Она уехала этапом в лагерь, где провела — от звонка до звонка — оставшиеся восемь лет. С рукописью «Дон Жуана» не расставалась; нередко драгоценные страницы подвергались опасности: «Опять ты шуршишь, спать не даешь? — орали соседки по нарам. — Убери свои сраные бумажки…» Она сберегла их до возвращения — до того дня, когда села у нас на Кировском за машинку и стала перепечатывать «Дон Жуана». За восемь лет накопилось множество изменений. К тому же от прошедшей тюрьму и лагеря рукописи шел такой же смрад, как и от «фуфайки».

В Союзе писателей состоялся творческий вечер Т.Г. Гнедич — она читала отрывки из «Дон Жуана». Перевод был оценен по заслугам. Гнедич особенно гордилась щедрыми похвалами нескольких мастеров, мнение которых ставила очень высоко: Эльги Львовны Линецкой, Владимира Ефимовича Шора, Елизаветы Григорьевны Полонской. Прошло года полтора, издательство «Художественная литература» выпустило «Дон Жуана» с предисловием Н.Я. Дьяконовой тиражом сто тысяч экземпляров. Сто тысяч! Могла ли мечтать об этом арестантка Гнедич, два года делившая одиночную камеру с тюремными крысами?

В то лето мы жили в деревне Сиверская, на реке Оредеж.
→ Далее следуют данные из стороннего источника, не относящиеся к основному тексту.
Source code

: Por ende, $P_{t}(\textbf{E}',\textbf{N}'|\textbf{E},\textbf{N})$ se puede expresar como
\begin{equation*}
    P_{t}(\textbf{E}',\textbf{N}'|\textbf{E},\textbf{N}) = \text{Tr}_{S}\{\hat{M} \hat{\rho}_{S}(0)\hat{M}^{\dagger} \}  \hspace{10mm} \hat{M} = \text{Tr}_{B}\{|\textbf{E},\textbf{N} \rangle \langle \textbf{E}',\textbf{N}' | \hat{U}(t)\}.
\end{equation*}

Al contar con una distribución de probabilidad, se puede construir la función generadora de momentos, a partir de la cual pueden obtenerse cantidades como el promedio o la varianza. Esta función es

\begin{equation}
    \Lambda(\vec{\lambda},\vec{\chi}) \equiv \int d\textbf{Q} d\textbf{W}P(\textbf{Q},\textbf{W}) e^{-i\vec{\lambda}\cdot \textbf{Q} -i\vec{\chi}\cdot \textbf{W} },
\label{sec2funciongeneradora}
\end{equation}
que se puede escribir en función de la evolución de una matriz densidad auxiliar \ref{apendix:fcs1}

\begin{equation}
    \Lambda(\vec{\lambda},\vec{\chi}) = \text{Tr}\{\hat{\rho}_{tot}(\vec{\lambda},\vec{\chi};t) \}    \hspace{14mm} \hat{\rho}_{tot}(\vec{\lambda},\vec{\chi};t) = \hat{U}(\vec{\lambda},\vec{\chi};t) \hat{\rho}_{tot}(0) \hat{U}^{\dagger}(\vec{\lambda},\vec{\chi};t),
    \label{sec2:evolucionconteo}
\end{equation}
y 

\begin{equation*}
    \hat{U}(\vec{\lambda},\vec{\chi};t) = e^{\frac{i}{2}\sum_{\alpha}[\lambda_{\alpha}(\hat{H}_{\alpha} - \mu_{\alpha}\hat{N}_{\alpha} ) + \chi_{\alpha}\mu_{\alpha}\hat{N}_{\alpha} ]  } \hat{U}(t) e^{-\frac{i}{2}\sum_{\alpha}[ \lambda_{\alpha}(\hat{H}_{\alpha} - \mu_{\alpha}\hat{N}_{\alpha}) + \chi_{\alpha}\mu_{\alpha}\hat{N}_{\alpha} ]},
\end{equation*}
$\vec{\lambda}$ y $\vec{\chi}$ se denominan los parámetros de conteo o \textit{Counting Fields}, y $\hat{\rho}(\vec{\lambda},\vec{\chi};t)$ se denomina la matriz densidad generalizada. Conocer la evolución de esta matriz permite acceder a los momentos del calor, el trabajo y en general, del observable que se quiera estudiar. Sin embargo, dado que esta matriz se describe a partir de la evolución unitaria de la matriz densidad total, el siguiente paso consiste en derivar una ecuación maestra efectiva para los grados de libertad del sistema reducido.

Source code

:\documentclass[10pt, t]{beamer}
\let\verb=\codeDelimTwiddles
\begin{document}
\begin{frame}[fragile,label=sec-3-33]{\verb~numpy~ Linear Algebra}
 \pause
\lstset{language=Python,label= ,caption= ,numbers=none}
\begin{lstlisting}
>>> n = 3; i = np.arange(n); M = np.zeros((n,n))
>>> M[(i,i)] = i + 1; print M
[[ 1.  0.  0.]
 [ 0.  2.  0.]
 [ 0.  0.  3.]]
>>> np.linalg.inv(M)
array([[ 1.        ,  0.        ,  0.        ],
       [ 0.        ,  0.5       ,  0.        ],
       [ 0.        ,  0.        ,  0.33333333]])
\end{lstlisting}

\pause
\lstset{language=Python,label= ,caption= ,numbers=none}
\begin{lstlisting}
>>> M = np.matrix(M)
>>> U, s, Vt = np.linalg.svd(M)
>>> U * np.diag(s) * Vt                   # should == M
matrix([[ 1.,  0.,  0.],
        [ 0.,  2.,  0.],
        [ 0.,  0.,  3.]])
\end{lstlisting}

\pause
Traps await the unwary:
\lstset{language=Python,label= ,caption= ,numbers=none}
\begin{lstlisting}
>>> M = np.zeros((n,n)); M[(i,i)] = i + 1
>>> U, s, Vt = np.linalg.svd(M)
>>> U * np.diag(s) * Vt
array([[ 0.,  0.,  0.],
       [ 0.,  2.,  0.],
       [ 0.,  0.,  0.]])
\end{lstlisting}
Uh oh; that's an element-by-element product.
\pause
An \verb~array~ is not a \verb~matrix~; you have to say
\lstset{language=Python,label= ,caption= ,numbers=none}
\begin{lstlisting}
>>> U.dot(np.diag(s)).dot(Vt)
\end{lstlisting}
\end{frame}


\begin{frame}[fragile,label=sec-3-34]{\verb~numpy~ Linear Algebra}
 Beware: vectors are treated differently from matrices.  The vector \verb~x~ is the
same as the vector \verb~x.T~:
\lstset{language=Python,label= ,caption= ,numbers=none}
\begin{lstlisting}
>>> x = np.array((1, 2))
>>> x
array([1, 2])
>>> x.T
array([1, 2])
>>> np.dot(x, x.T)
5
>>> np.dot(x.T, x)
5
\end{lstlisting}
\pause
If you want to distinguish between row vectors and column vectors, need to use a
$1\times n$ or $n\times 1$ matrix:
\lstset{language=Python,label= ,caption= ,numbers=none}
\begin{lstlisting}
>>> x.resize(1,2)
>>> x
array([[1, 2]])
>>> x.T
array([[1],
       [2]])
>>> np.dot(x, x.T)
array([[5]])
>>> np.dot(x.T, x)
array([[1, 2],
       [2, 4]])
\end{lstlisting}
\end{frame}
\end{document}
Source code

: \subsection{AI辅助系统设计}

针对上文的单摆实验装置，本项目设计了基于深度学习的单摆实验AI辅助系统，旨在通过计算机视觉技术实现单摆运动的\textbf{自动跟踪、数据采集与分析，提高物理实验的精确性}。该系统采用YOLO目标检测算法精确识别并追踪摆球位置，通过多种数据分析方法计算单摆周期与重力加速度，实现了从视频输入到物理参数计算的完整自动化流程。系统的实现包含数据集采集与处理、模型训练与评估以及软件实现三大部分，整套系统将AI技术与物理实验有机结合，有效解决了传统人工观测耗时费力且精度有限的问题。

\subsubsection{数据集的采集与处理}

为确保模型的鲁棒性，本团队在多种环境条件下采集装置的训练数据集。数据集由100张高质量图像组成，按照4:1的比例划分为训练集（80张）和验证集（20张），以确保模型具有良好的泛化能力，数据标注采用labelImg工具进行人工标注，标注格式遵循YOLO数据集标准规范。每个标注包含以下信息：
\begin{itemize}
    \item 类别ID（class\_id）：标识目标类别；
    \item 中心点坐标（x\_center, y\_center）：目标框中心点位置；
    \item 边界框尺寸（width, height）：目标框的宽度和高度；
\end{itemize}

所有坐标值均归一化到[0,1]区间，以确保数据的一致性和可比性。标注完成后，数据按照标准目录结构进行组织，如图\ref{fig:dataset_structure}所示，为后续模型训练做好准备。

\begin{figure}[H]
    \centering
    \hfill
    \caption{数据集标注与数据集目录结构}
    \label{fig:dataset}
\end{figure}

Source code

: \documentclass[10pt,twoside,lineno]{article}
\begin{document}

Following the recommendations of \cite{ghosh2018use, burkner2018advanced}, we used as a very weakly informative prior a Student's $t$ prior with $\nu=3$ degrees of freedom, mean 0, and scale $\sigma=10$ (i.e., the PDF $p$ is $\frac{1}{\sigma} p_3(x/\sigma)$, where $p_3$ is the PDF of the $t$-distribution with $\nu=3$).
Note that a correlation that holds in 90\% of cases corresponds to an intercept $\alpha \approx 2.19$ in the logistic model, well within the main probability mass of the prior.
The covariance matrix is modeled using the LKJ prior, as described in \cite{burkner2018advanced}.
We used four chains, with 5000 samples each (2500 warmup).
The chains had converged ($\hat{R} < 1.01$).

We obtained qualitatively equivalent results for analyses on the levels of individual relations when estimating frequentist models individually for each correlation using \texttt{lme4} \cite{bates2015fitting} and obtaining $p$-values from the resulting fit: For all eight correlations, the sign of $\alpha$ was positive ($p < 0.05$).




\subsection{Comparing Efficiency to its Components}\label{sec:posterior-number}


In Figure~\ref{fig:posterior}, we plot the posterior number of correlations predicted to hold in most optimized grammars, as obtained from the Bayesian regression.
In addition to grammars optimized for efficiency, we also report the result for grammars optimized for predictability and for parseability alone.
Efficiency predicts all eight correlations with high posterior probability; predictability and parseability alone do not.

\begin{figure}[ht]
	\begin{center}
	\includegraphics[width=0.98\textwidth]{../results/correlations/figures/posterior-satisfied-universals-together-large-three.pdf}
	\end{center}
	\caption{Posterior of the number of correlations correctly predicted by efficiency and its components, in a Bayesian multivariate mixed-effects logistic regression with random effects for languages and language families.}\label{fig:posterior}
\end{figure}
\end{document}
Там же, поблизости от нас, мы сняли комнату Татьяне Григорьевне. Проходя мимо станции, я случайно встретил ее: она сходила с поезда, волоча на спине огромный мешок. Я бросился ей помочь, но она сказала, что мешок очень легкий — в самом деле, он как бы ничего не весил. В нем оказались игрушки из целлулоида и картона — для всех соседских детей. Татьяна Григорьевна получила гонорар за «Дон Жуана» — много денег: 17 тысяч рублей да еще большие «потиражные». Впервые за много лет она купила себе необходимое и другим подарки. У нее ведь не было ничего: ни авторучки, ни часов, ни даже целых очков.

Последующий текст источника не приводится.